Sunjae Yoon (KAIST); Ji Woo Hong (KAIST); SooHwan Eom (KAIST); Hee Suk Yoon (KAIST); Eunseop Yoon (KAIST); Daehyeok Kim (KAIST); Junyeong Kim (Chung-Ang University); Chanwoo Kim (Samsung Electronics); Chang D. Yoo (KAIST)
IEEE Members: $11.00
09 Jun 2023
Video Corpus Moment Retrieval aims to select a temporal video moment pertinent to a given language query from a large video corpus. Existing systems are prone to rely on a retrieval bias as a shortcut, which hinders the systems from accurately learning vision-language association. The retrieval bias is spurious correlations between query and scene. For a given query, systems tend to retrieve incorrectly correlated scenes due to biased annotations that have predominant binding in a dataset.
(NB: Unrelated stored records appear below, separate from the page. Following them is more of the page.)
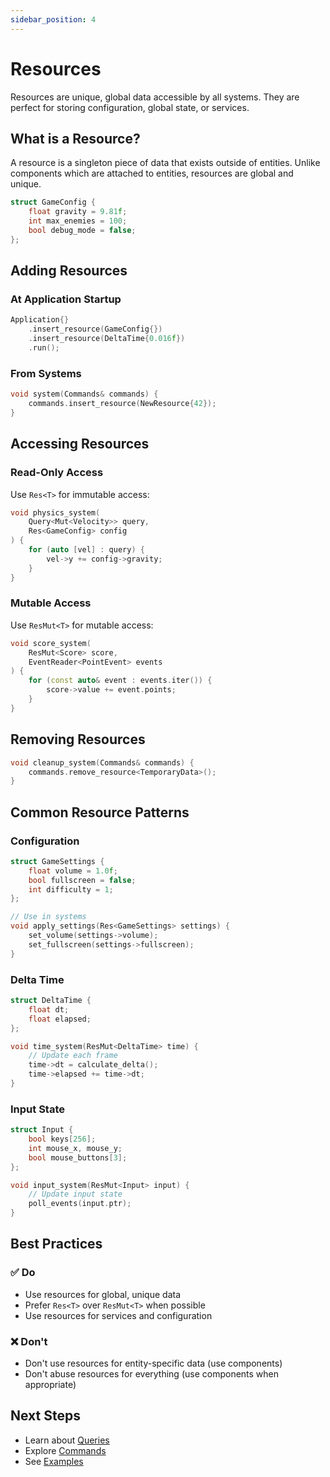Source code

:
 ```yaml
---
sidebar_position: 4
---
```


# Resources

Resources are unique, global data accessible by all systems. They are perfect for storing configuration, global state, or services.

## What is a Resource?

A resource is a singleton piece of data that exists outside of entities. Unlike components which are attached to entities, resources are global and unique.

```cpp
struct GameConfig {
    float gravity = 9.81f;
    int max_enemies = 100;
    bool debug_mode = false;
};
```

## Adding Resources

### At Application Startup

```cpp
Application{}
    .insert_resource(GameConfig{})
    .insert_resource(DeltaTime{0.016f})
    .run();
```

### From Systems

```cpp
void system(Commands& commands) {
    commands.insert_resource(NewResource{42});
}
```

## Accessing Resources

### Read-Only Access

Use `Res<T>` for immutable access:

```cpp
void physics_system(
    Query<Mut<Velocity>> query,
    Res<GameConfig> config
) {
    for (auto [vel] : query) {
        vel->y += config->gravity;
    }
}
```

### Mutable Access

Use `ResMut<T>` for mutable access:

```cpp
void score_system(
    ResMut<Score> score,
    EventReader<PointEvent> events
) {
    for (const auto& event : events.iter()) {
        score->value += event.points;
    }
}
```

## Removing Resources

```cpp
void cleanup_system(Commands& commands) {
    commands.remove_resource<TemporaryData>();
}
```

## Common Resource Patterns

### Configuration

```cpp
struct GameSettings {
    float volume = 1.0f;
    bool fullscreen = false;
    int difficulty = 1;
};

// Use in systems
void apply_settings(Res<GameSettings> settings) {
    set_volume(settings->volume);
    set_fullscreen(settings->fullscreen);
}
```

### Delta Time

```cpp
struct DeltaTime {
    float dt;
    float elapsed;
};

void time_system(ResMut<DeltaTime> time) {
    // Update each frame
    time->dt = calculate_delta();
    time->elapsed += time->dt;
}
```

### Input State

```cpp
struct Input {
    bool keys[256];
    int mouse_x, mouse_y;
    bool mouse_buttons[3];
};

void input_system(ResMut<Input> input) {
    // Update input state
    poll_events(input.ptr);
}
```

## Best Practices

### ✅ Do

- Use resources for global, unique data
- Prefer `Res<T>` over `ResMut<T>` when possible
- Use resources for services and configuration

### ❌ Don't

- Don't use resources for entity-specific data (use components)
- Don't abuse resources for everything (use components when appropriate)

## Next Steps

- Learn about [Queries](./queries.md)
- Explore [Commands](./commands.md)
- See [Examples](../examples/index.md)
To this end, we present a Counterfactual Two-stage Debiasing Learning (CTDL), which incorporates a counterfactual bias network that intentionally learns the retrieval bias by providing a shortcut to learn the spurious correlation between keyword and scene, and performs two-stage debiasing learning that mitigates the bias via contrasting factual retrievals with counterfactually biased retrievals. Extensive experiments show the effectiveness of CTDL paradigm.